How to Use Libcurl for Web Scraping

Ethan Collins
Pattern Recognition Specialist
22-Oct-2024

Web scraping is a powerful technique for extracting data from websites, enabling automation of tasks like gathering pricing information, monitoring content updates, or collecting large datasets. One of the most popular libraries for performing web scraping in C++ is libcurl, a free and open-source client-side URL transfer library. It supports multiple protocols such as HTTP, HTTPS, FTP, and more, making it an ideal choice for retrieving web content.
Introduction to libcurl
libcurl is a powerful C library for making HTTP requests, supporting various protocols such as HTTP, HTTPS, FTP, and many more.
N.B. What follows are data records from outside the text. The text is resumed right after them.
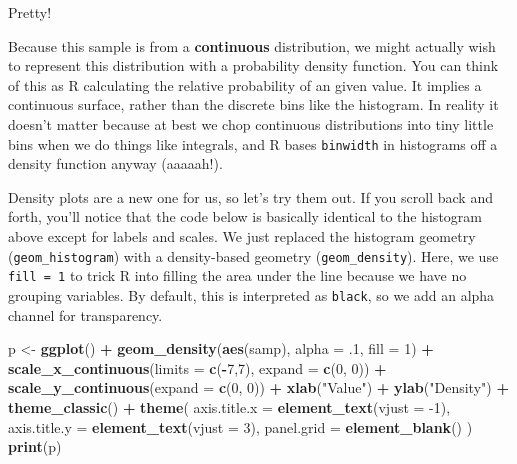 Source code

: \documentclass[
]{book}
\newenvironment{Shaded}{\begin{snugshade}}{\end{snugshade}}
\newcommand{\DataTypeTok}[1]{\textcolor[rgb]{0.13,0.29,0.53}{#1}}
\newcommand{\DecValTok}[1]{\textcolor[rgb]{0.00,0.00,0.81}{#1}}
\newcommand{\FloatTok}[1]{\textcolor[rgb]{0.00,0.00,0.81}{#1}}
\newcommand{\KeywordTok}[1]{\textcolor[rgb]{0.13,0.29,0.53}{\textbf{#1}}}
\newcommand{\NormalTok}[1]{#1}
\newcommand{\OperatorTok}[1]{\textcolor[rgb]{0.81,0.36,0.00}{\textbf{#1}}}
\newcommand{\StringTok}[1]{\textcolor[rgb]{0.31,0.60,0.02}{#1}}
\begin{document}
Pretty!

Because this sample is from a \textbf{continuous} distribution, we might actually wish to represent this distribution with a probability density function. You can think of this as R calculating the relative probability of an given value. It implies a continuous surface, rather than the discrete bins like the histogram. In reality it doesn't matter because at best we chop continuous distributions into tiny little bins when we do things like integrals, and R bases \texttt{binwidth} in histograms off a density function anyway (aaaaah!).

Density plots are a new one for us, so let's try them out. If you scroll back and forth, you'll notice that the code below is basically identical to the histogram above except for labels and scales. We just replaced the histogram geometry (\texttt{geom\_histogram}) with a density-based geometry (\texttt{geom\_density}). Here, we use \texttt{fill\ =\ 1} to trick R into filling the area under the line because we have no grouping variables. By default, this is interpreted as \texttt{\textquotesingle{}black\textquotesingle{}}, so we add an alpha channel for transparency.

\begin{Shaded}
\begin{Highlighting}[]
\NormalTok{p <-}\StringTok{ }\KeywordTok{ggplot}\NormalTok{() }\OperatorTok{+}\StringTok{ }
\StringTok{  }\KeywordTok{geom_density}\NormalTok{(}\KeywordTok{aes}\NormalTok{(samp), }\DataTypeTok{alpha =} \FloatTok{.1}\NormalTok{, }\DataTypeTok{fill =} \DecValTok{1}\NormalTok{) }\OperatorTok{+}\StringTok{ }
\StringTok{  }\KeywordTok{scale_x_continuous}\NormalTok{(}\DataTypeTok{limits =} \KeywordTok{c}\NormalTok{(}\OperatorTok{-}\DecValTok{7}\NormalTok{,}\DecValTok{7}\NormalTok{), }\DataTypeTok{expand =} \KeywordTok{c}\NormalTok{(}\DecValTok{0}\NormalTok{, }\DecValTok{0}\NormalTok{)) }\OperatorTok{+}\StringTok{ }
\StringTok{  }\KeywordTok{scale_y_continuous}\NormalTok{(}\DataTypeTok{expand =} \KeywordTok{c}\NormalTok{(}\DecValTok{0}\NormalTok{, }\DecValTok{0}\NormalTok{)) }\OperatorTok{+}\StringTok{ }
\StringTok{  }\KeywordTok{xlab}\NormalTok{(}\StringTok{"Value"}\NormalTok{) }\OperatorTok{+}
\StringTok{  }\KeywordTok{ylab}\NormalTok{(}\StringTok{"Density"}\NormalTok{) }\OperatorTok{+}
\StringTok{  }\KeywordTok{theme_classic}\NormalTok{() }\OperatorTok{+}
\StringTok{  }\KeywordTok{theme}\NormalTok{(}
    \DataTypeTok{axis.title.x =} \KeywordTok{element_text}\NormalTok{(}\DataTypeTok{vjust =} \DecValTok{-1}\NormalTok{),}
    \DataTypeTok{axis.title.y =} \KeywordTok{element_text}\NormalTok{(}\DataTypeTok{vjust =} \DecValTok{3}\NormalTok{),}
    \DataTypeTok{panel.grid =} \KeywordTok{element_blank}\NormalTok{()}
\NormalTok{  )}
\KeywordTok{print}\NormalTok{(p)}
\end{Highlighting}
\end{Shaded}
\end{document}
It's a flexible tool used widely in C++ applications for performing web requests.
Features:
- Multi-protocol support: HTTP, HTTPS, FTP, FTPS, SMTP, and many others.
- Asynchronous support: Through
CURLM
for managing multiple requests at once. - Error handling: Provides detailed error messages and status codes.
- Authentication: Supports basic, digest, NTLM, Negotiate, etc.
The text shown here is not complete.